Hello all, I am trying to control a 12 v motor type JCY370 (12V, 0.5A load, 0.6A stall) using an attiny85 controller via two float switches. When switch one is in high position, the motor need to turn for one minute and then there needs to be a timeout of one hour before it can run again. The second float switch acts as a safety; the motor cannot run if this switch is in high position.
Other components used:
RFP30N06LE MOSFET
SB560 Diode
0.1µF ceramic capacitor for decoupling
Did you wait an hour after powering it on so that currentTime - lastRunTime >= TIMEOUT would be true? Because it appears at first glance that you can't start the motor up until an hour after the ATtiny85 starts.
Perhaps try initializing unsigned long lastRunTime = -TIMEOUT; if you want to be able to start the motor up within the first hour of powering up the ATtiny85.
3600000 milliseconds six months from now this is a meaningless number.
60 * 60 * 1000 milliseconds reminds you (hopefully) 60 min in one hour 60 seconds in minute.

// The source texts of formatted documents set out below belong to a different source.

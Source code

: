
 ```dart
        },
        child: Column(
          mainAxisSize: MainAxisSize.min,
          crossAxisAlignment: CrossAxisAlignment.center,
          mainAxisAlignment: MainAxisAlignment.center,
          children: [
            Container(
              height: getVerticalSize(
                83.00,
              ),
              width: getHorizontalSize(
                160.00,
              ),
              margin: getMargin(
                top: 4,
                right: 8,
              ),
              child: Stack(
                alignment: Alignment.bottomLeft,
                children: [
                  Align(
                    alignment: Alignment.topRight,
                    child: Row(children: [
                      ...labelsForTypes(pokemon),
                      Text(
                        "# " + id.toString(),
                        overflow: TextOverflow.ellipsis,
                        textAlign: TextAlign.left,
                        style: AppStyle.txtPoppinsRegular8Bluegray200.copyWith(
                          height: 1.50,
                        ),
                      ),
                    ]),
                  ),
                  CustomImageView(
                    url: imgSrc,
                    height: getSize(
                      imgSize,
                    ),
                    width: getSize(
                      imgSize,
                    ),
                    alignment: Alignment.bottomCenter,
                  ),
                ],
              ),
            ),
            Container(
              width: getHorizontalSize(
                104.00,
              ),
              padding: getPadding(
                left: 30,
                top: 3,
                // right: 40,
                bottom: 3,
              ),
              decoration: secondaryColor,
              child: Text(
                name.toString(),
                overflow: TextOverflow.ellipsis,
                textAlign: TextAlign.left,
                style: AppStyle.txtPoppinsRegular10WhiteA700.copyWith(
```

Better still, this is often use:
#define ONE_SECOND 1000ul // ms
#define ONE_MINUTE (ONE_SECOND * 60ul) // 60 seconds in one minute
#define ONE_HOUR (ONE_MINUTE * 60ul) // 60 minutes in one hour
#define ONE_DAY (ONE_HOUR * 24ul) // 24 hours in one day
in your code you can write . . .
unsigned long TIMEOUT = ONE_HOUR; // 1 hour
. . .
unsigned long TIMEOUT = 30ul * ONE_MINUTE // 30 minutes
. . .
unsigned long TIMEOUT = 2ul * ONE_HOUR + 23ul * ONE_SECOND; // two hours and 23 seconds
if I look up the shematic for the digispark attiny85 I'm using, I see some capacitors on the 5v to GND lines, but I'm powering it using the same 12v as for the motor. Is it then still usefull to add a 0.1 µF between the VIN and the GND?